The opinion of the court was delivered by: Robert D. Morgan, District Judge.

                          THE PLEADINGS

The complaint herein seeks to have plaintiff's alleged security interest in the proceeds of certain equipment held to be a superior lien to that of the United States Government for taxes. After answers by all defendants, plaintiff has moved for entry of judgment on the pleadings.

Jurisdiction is founded in 26 U.S.C. § 7426, 28 U.S.C. § 1346(e), 2410 and 2463, and venue here is asserted under 28 U.S.C. § 1402(c). There is no dispute with respect to either jurisdiction or venue.

The motion is supported by affidavits and sworn documents. A written agreement by all parties to this action, containing comprehensive recitals, and other undisputed documents are attached to the complaint. The Government's opposition to said motion is also supported by affidavits and sworn documents. It is clear, therefore, under Rule 12(c) F. R.C.P., that the motion must be treated as one for summary judgment and be disposed of as provided in Rule 56 F.R. C.P. All parties have been given reasonable opportunity to present any material deemed pertinent;*fn1 and the question thus becomes whether there is any genuine issue as to any material fact requiring trial or whether judgment should be entered as a matter of law.

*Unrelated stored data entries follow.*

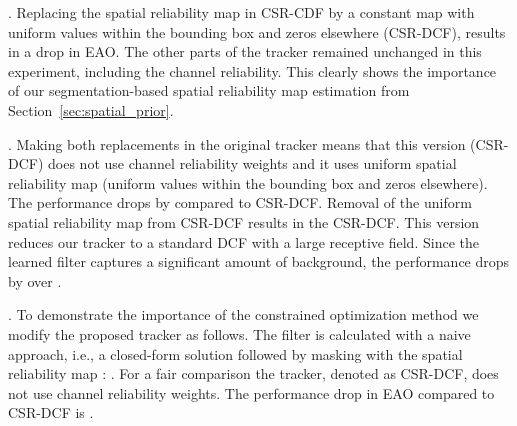 \documentclass[twocolumn]{article}
\begin{document}
.
Replacing the spatial reliability map in CSR-CDF by a constant map with uniform values within the bounding box and zeros elsewhere (CSR-DCF), results in a  drop in EAO. The other parts of the tracker remained unchanged in this experiment, including the channel reliability. This clearly shows the importance of our segmentation-based spatial reliability map estimation from Section~\ref{sec:spatial_prior}.

.
Making both replacements in the original tracker means that this version (CSR-DCF) does not use channel reliability weights and it uses uniform spatial reliability map (uniform values within the bounding box and zeros elsewhere). The performance drops by  compared to CSR-DCF. Removal of the uniform spatial reliability map from CSR-DCF results in the CSR-DCF. This version reduces our tracker to a standard DCF with a large receptive field. Since the learned filter captures a significant amount of background, the  performance drops by over .

.
To demonstrate the importance of the constrained optimization method we modify the proposed tracker as follows. The filter  is calculated with a naive approach, i.e., a closed-form solution followed by masking with the spatial reliability map : . For a fair comparison the tracker, denoted as CSR-DCF, does not use channel reliability weights. The performance drop in EAO compared to CSR-DCF is .
\end{document}
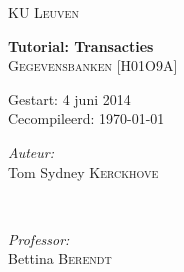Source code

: \begin{titlepage}
\thispagestyle{empty}
\newcommand{\HRule}{\rule{\linewidth}{0.5mm}}
\center
\textsc{\LARGE KU Leuven}\\[1.5cm]
\vfill


{ \Huge \bfseries Tutorial: Transacties}\\[0.4cm]
\textsc{\large Gegevensbanken [H01O9A]}\\[0.5cm]

\vspace{5cm}

\begin{Large}
Gestart: 4 juni 2014\\
Cecompileerd: \today\\
\end{Large}
\vspace{5cm}

\begin{minipage}{0.4\textwidth}
\begin{flushleft} \large
\emph{Auteur:}\\
Tom Sydney \textsc{Kerckhove}
\end{flushleft}
\end{minipage}
~
\begin{minipage}{0.4\textwidth}
\begin{flushright} \large
\emph{Professor:} \\
Bettina \textsc{Berendt}\\
\end{flushright}
\end{minipage}\\[4cm]

\vfill

\end{titlepage}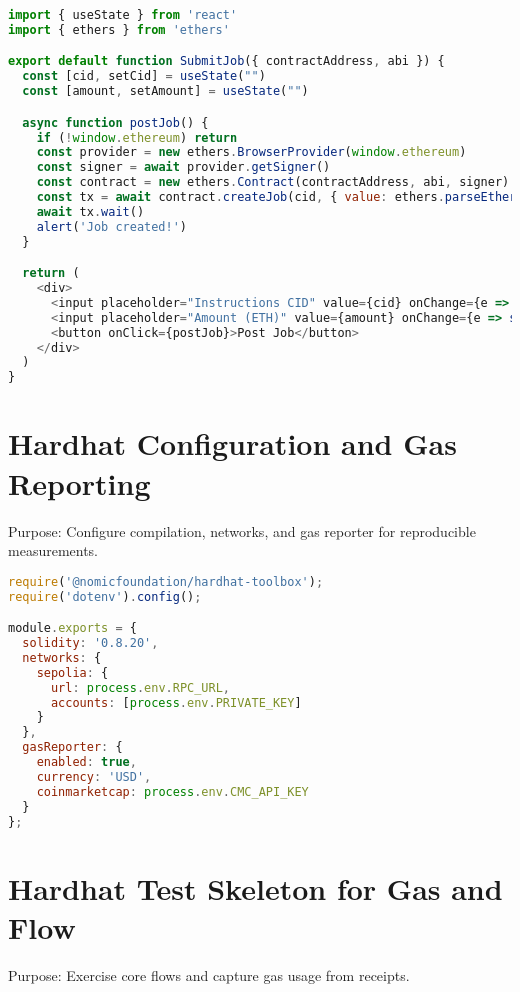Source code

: \begin{lstlisting}[language=JavaScript,caption={SubmitJob.jsx}]
import { useState } from 'react'
import { ethers } from 'ethers'

export default function SubmitJob({ contractAddress, abi }) {
  const [cid, setCid] = useState("")
  const [amount, setAmount] = useState("")

  async function postJob() {
    if (!window.ethereum) return
    const provider = new ethers.BrowserProvider(window.ethereum)
    const signer = await provider.getSigner()
    const contract = new ethers.Contract(contractAddress, abi, signer)
    const tx = await contract.createJob(cid, { value: ethers.parseEther(amount) })
    await tx.wait()
    alert('Job created!')
  }

  return (
    <div>
      <input placeholder="Instructions CID" value={cid} onChange={e => setCid(e.target.value)} />
      <input placeholder="Amount (ETH)" value={amount} onChange={e => setAmount(e.target.value)} />
      <button onClick={postJob}>Post Job</button>
    </div>
  )
}
\end{lstlisting}

\section{Hardhat Configuration and Gas Reporting}
\noindent Purpose: Configure compilation, networks, and gas reporter for reproducible measurements.

\begin{lstlisting}[language=JavaScript,caption={hardhat.config.js}]
require('@nomicfoundation/hardhat-toolbox');
require('dotenv').config();

module.exports = {
  solidity: '0.8.20',
  networks: {
    sepolia: {
      url: process.env.RPC_URL,
      accounts: [process.env.PRIVATE_KEY]
    }
  },
  gasReporter: {
    enabled: true,
    currency: 'USD',
    coinmarketcap: process.env.CMC_API_KEY
  }
};
\end{lstlisting}

\section{Hardhat Test Skeleton for Gas and Flow}
\noindent Purpose: Exercise core flows and capture gas usage from receipts.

The following sets of facts are clear and undisputed:

1. Plaintiff loaned $600,000 in cash to Canadian Parkhill Construction Equipment, Ltd. (herein CONSTRUCTION) on November 13, 1969, taking a note and chattel mortgage on 29 pieces of heavy construction equipment which plaintiff believed in good faith to be owned by the borrower, which mortgage, to the extent necessary and with other documents, was promptly filed and recorded so as to perfect any security title obtained thereby and giving requisite public notice thereof in the jurisdictions here pertinent. The two other "Canadian" corporate defendants, Canadian Parkhill Pipe Stringing, Inc. (herein INC.), for whose tax liability the United States asserts its lien, and Canadian Parkhill Pipe Stringing, Ltd. (herein LTD.), of which CONSTRUCTION and INC. are both wholly owned subsidiaries, had knowledge of and guaranteed the loan in writing.

2. On February 16, 1970, notices of seizure were issued by the Internal Revenue Service on behalf of the United States, and served on INC., covering, among many other things, the 29 pieces of equipment involved in the mortgage to plaintiff which were in the possession of INC. under lease for business use. This followed proper notices of lien by the United States Government for federal taxes and required withholdings alleged to be due and unpaid from INC. in the amount of $793,416.73.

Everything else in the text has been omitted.